Prescripción de la responsabilidad civil extracontractual

El artículo 1968.2º CCivil establece que “Prescribe por el transcurso de un año la acción para exigir la responsabilidad civil (…) por las obligaciones derivadas de la culpa o negligencia de que se trata en el artículo 1.902, desde que lo supo el agraviado.”

Tratamiento jurisprudencial de la responsabilidad civil extracontractual

Hasta 2006 “la doctrina jurisprudencial que constantemente avanza progresivamente en beneficio de la víctima inocente de un daño causado por tercera persona, tal como resume la sentencia de 24 de enero de 2002: «La interpretación progresiva del artículo 1902 del Código civil que lo ha adaptado a la realidad social, pasó de la necesidad de la prueba de la culpa, a la inversión de la carga de la prueba y a la creciente objetivación, aplicando la doctrina del riesgo».”

Sin embargo, a partir de 2006, tras la renovación de los componentes de la Sala Primera del Tribunal Supremo, la doctrina de la responsabilidad civil extracontractual cambió, limitando la responsabilidad, sobre todo, de compañías aseguradoras. Se ha impuesto la doctrina de la “imputación objetiva”. La STS 619/2006, de 7 de junio de 2006 estableció que “(…) Lo que no hay es causalidad jurídica o imputación objetiva para atribuir el resultado dañoso a la demandada (…), cuya falta pudiera haber coadyuvado al resultado lesivo.

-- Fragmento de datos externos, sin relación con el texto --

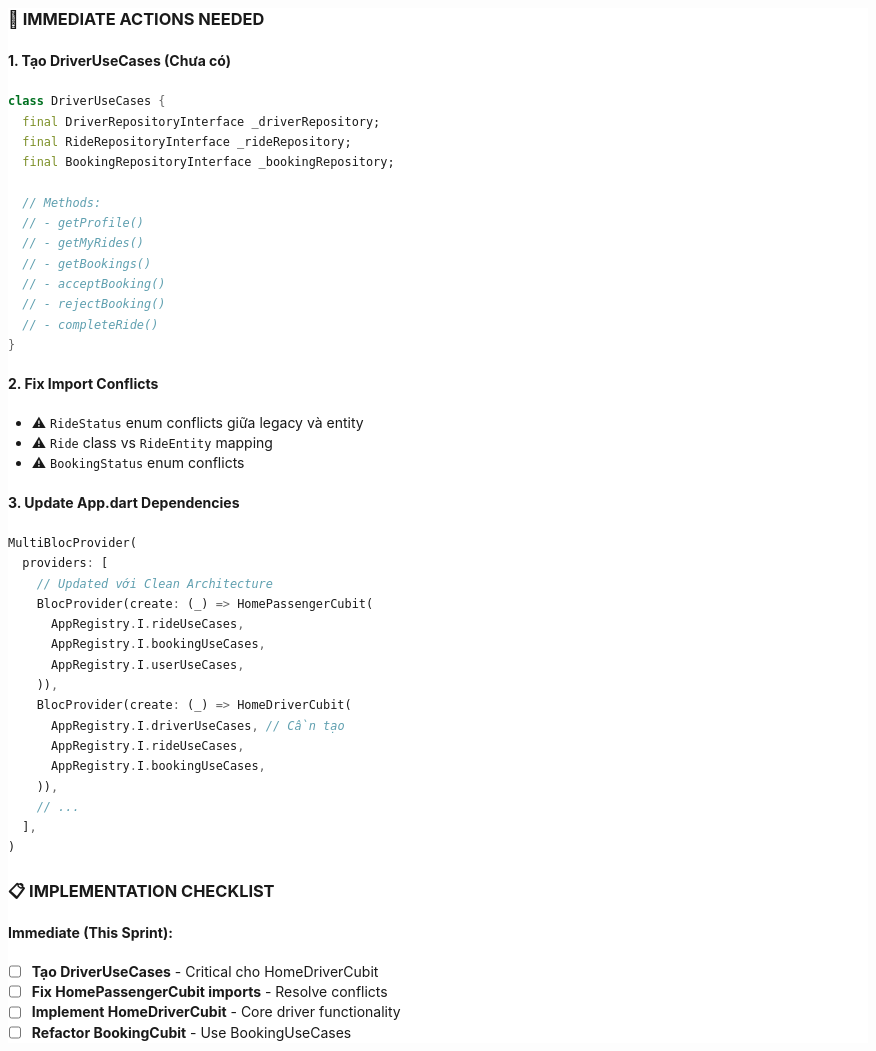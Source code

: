 ### 🎯 **IMMEDIATE ACTIONS NEEDED**

#### **1. Tạo DriverUseCases** (Chưa có)
```dart
class DriverUseCases {
  final DriverRepositoryInterface _driverRepository;
  final RideRepositoryInterface _rideRepository;
  final BookingRepositoryInterface _bookingRepository;

  // Methods:
  // - getProfile()
  // - getMyRides()
  // - getBookings()
  // - acceptBooking()
  // - rejectBooking()
  // - completeRide()
}
```

#### **2. Fix Import Conflicts**
- ⚠️ `RideStatus` enum conflicts giữa legacy và entity
- ⚠️ `Ride` class vs `RideEntity` mapping
- ⚠️ `BookingStatus` enum conflicts

#### **3. Update App.dart Dependencies**
```dart
MultiBlocProvider(
  providers: [
    // Updated với Clean Architecture
    BlocProvider(create: (_) => HomePassengerCubit(
      AppRegistry.I.rideUseCases,
      AppRegistry.I.bookingUseCases,
      AppRegistry.I.userUseCases,
    )),
    BlocProvider(create: (_) => HomeDriverCubit(
      AppRegistry.I.driverUseCases, // Cần tạo
      AppRegistry.I.rideUseCases,
      AppRegistry.I.bookingUseCases,
    )),
    // ...
  ],
)
```

### 📋 **IMPLEMENTATION CHECKLIST**

#### **Immediate (This Sprint):**
- [ ] **Tạo DriverUseCases** - Critical cho HomeDriverCubit
- [ ] **Fix HomePassengerCubit imports** - Resolve conflicts
- [ ] **Implement HomeDriverCubit** - Core driver functionality
- [ ] **Refactor BookingCubit** - Use BookingUseCases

Se trata de un presupuesto previo al de imputación subjetiva que implica un juicio de valoración mediante el cual debe determinarse si el resultado dañoso producido es objetivamente atribuible a la recurrente como consecuencia de su conducta o actividad en función de las obligaciones correspondientes a la misma, contractuales o extracontractuales, y de la previsibilidad del resultado dañoso con arreglo a las reglas de la experiencia, entre otros criterios de imputabilidad admitidos, como son los relacionados con el riesgo permitido, riesgos de la vida, competencia de la víctima, ámbito de protección de la norma, causalidad adecuada, provocación y prohibición de regreso (SSTS 21 Octubre 2005; 2 y 5 Enero y 9 de Marzo de 2006).”